OpenAIは2026年4月、AmazonおよびNvidiaを主要投資家に迎えた総額1,220億ドル(約18兆円)の資金調達ラウンドを完了しました。企業評価額は8,530億ドル(約128兆円)に達し、未公開企業としては史上最高水準となります。月次収益がすでに20億ドルを超えているとされ、IPOに向けた準備が本格化しているとみられています。
The AI Insiderの報道によると、今回の資金調達はグローバルAIインフラの整備と「スーパーアプリ」構想の実現に向けたものとされています。データセンター建設コストの急騰やGPU調達競争が続く中、Nvidiaとの資本関係を深めることでハードウェア面での優先供給が確保される可能性があります。Amazonとの連携強化はAWS上でのOpenAIモデル展開や企業向けソリューションの拡充につながるとの見方が有力です。
X上では8,530億ドルという評価額に対して驚きの声が相次ぎ、「IPO後の時価総額は1兆ドルを超える」という観測が広がっています。一方でHacker Newsでは、月次収益20億ドルという数字の持続可能性への疑問が真剣に議論されています。高性能モデルの推論コストは依然として膨大であり、収益とコストの差分がどこまでプラスに転じているのかを問うコメントが多く見られました。Redditでは「AIバブル」という言葉を使ってスタートアップへの巨額投資が続く現状に懸念を示す議論が活発に行われており、2000年代前半のドットコムバブルと重ねる投稿も目立ちます。

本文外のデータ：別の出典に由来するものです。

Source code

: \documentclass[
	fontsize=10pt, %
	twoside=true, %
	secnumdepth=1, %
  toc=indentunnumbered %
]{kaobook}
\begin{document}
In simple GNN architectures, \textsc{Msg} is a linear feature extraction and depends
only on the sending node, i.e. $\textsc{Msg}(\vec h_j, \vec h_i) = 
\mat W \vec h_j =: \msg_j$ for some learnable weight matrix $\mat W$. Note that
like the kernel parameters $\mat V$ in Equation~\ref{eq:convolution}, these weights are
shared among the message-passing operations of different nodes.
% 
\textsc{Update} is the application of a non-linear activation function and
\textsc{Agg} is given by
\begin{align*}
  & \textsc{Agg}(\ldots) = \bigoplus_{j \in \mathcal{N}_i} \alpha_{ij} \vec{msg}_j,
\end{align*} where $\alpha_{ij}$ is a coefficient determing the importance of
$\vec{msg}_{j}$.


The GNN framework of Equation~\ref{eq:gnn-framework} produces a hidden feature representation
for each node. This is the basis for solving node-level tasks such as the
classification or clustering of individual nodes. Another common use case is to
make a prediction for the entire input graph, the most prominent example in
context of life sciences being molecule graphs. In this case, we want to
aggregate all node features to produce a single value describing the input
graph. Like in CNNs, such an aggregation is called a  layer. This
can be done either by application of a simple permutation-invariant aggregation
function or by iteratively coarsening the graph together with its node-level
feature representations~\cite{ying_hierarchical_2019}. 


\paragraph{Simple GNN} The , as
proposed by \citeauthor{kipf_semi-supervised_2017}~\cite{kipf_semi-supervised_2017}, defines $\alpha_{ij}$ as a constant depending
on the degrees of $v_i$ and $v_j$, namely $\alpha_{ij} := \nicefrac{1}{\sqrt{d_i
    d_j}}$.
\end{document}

評価額が1兆ドルに迫るOpenAIと、Anthropic(評価額約1,000億ドル)やGoogleとの差は資金力の面で大きく開いており、データセンターやモデル開発のペースに差がつく可能性があります。IPOの時期は2026年後半とも2027年とも報じられており、具体的なスケジュールは現時点では未確定です。